I knew I was serving my mother by taking care of things without being asked, going above and beyond what was required of my age, not taking any attention on purpose, etc. But as I got older, around 11/12, I really started resenting being invisible. Never being noticed. Being taken for granted. And being constantly teased for being so perfect. But by then I couldn't stop being perfect and if I didn't anything minutely wrong, I was devastated. I was a bad person.
It has taken a long time to get over that mentality and although Camden's life is vastly different from my childhood, I still see the similarities. Aidan is a strong willed, challenging little rascal and there are days where his outbursts, temper tantrums, etc, take up all my time. I notice Camden becoming the wall flower, not wanting to rock the boat. And it's so easy to ignore the good kid. The one who serves without being asked. He gets up by himself via his alarm clock, makes his bed, eats breakfast, brushes his teeth, gets dressed, gets a snack all by himself. Camden follows the rules, tries to be fair when playing with others but if I do have to reprimand him for something, he falls apart. He'll say he's a bad person and just cries.
This completely breaks my heart in two because I understand. And despite our childhood differences, history is repeating itself and I don't want my child to get lost but it's so easy. I try to compliment him. To let him know that I see what he's doing but it seems like the praise goes in one ear and out the other. He tries so hard to be perfect and he's only 7!!
That was not what this post was supposed to be about but there you go. The point is that Camden could teach humanity a few pointers about service. I actually think children in general are far better examples then most adults.
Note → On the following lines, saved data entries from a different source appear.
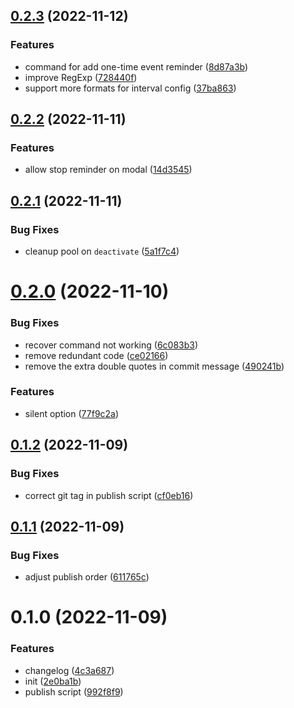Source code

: ## [0.2.3](https://github.com/GODLiangCY/reminder/compare/0.2.2...0.2.3) (2022-11-12)


### Features

* command for add one-time event reminder ([8d87a3b](https://github.com/GODLiangCY/reminder/commit/8d87a3b0e52c7cfdbb13720f22794546f4611772))
* improve RegExp ([728440f](https://github.com/GODLiangCY/reminder/commit/728440fb238cbd172386494ff6aa75acba9d16a5))
* support more formats for interval config ([37ba863](https://github.com/GODLiangCY/reminder/commit/37ba863c78f41e1d4e0ab5a6c31b7b6fe4fe569a))



## [0.2.2](https://github.com/GODLiangCY/reminder/compare/0.2.1...0.2.2) (2022-11-11)


### Features

* allow stop reminder on modal ([14d3545](https://github.com/GODLiangCY/reminder/commit/14d3545380e2feb3a7102da4e6aa4f5de3666b2e))



## [0.2.1](https://github.com/GODLiangCY/reminder/compare/0.2.0...0.2.1) (2022-11-11)


### Bug Fixes

* cleanup pool on `deactivate` ([5a1f7c4](https://github.com/GODLiangCY/reminder/commit/5a1f7c4347ae8d0461f1c9eb36bdeedd28f5844d))



# [0.2.0](https://github.com/GODLiangCY/reminder/compare/0.1.2...0.2.0) (2022-11-10)


### Bug Fixes

* recover command not working ([6c083b3](https://github.com/GODLiangCY/reminder/commit/6c083b35537638008296c0440544fe15c11c2f0e))
* remove redundant code ([ce02166](https://github.com/GODLiangCY/reminder/commit/ce021669b93621ca4f609fb880690b59cbda004e))
* remove the extra double quotes in commit message ([490241b](https://github.com/GODLiangCY/reminder/commit/490241bb0a846cfa641942a06bec09f41da0766f))


### Features

* silent option ([77f9c2a](https://github.com/GODLiangCY/reminder/commit/77f9c2aac9f6418849c94054fed93b67bc18ffb5))



## [0.1.2](https://github.com/GODLiangCY/reminder/compare/0.1.1...0.1.2) (2022-11-09)


### Bug Fixes

* correct git tag in publish script ([cf0eb16](https://github.com/GODLiangCY/reminder/commit/cf0eb16a49a00f08ba6021c67edb11e51d009e73))



## [0.1.1](https://github.com/GODLiangCY/reminder/compare/0.1.0...0.1.1) (2022-11-09)


### Bug Fixes

* adjust publish order ([611765c](https://github.com/GODLiangCY/reminder/commit/611765cb3519ff59ea017f9a2caa2d916785a7ae))



# 0.1.0 (2022-11-09)


### Features

* changelog ([4c3a687](https://github.com/GODLiangCY/reminder/commit/4c3a687476e28be47e70f97b04961a70ad3160ad))
* init ([2e0ba1b](https://github.com/GODLiangCY/reminder/commit/2e0ba1b0e3540f3155e41ddf29eabac91d140bd8))
* publish script ([992f8f9](https://github.com/GODLiangCY/reminder/commit/992f8f9d552a4e506bdc232b99865006a9f68945))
For example, today he noticed our elderly neighbors across the street raking their leaves and pulling up their garden. So he asked, actually begged, to go over there and help them. What am I going to say, "Sorry, honey, you need to stay home today because it's Sunday?" He was so excited to go help. Then Nathan decided that he should take the cue from our little boy and went over to help as well so of course Aidan joined in the fun after his lunch was done. One person. One little boy can be such a light to others.
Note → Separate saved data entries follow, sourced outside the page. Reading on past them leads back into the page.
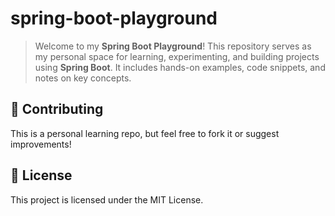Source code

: # spring-boot-playground

>Welcome to my **Spring Boot Playground**! This repository serves as my personal space for learning, experimenting, and building projects using **Spring Boot**. It includes hands-on examples, code snippets, and notes on key concepts.  

## 📢 Contributing
This is a personal learning repo, but feel free to fork it or suggest improvements!

## 📜 License
This project is licensed under the MIT License.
And not to leave out the youngest rascal, this was a question asked to Nate on the way home from church:
Aidan(wearing a bandana saying I can be honest): Hey dad?! Do you want to be eeevil with me?
hahahahaha nice.
3 comments:
yeaaahhhh....mindy and i kept trying to tell him that the stripling warriors technically were lamanites, so he could pretend to be a lamanite and still be good...but he wanted to be a bad lamanite. haha! so funny...so much for a good last lesson!
Opposition in all things right...the good and the eeevil. Ha. Camden will be blessed to be unselfish, thoughtful, kind...he has a jump on all of us in that he is naturally charitable. You are a good mom and I am sure he will not get overlooked. As for little Mr. Evil....ha....he cracks me up, but I am so glad he is your cutie pie!
I haven't seen you for a while and I haven't been on your blog, so I just saw you were pregnant. Congrats! Also, I subbed Camden's class accouple times and he is such a stud. He did bring candy and shared it with everyone. He's such a cute, sweet kid.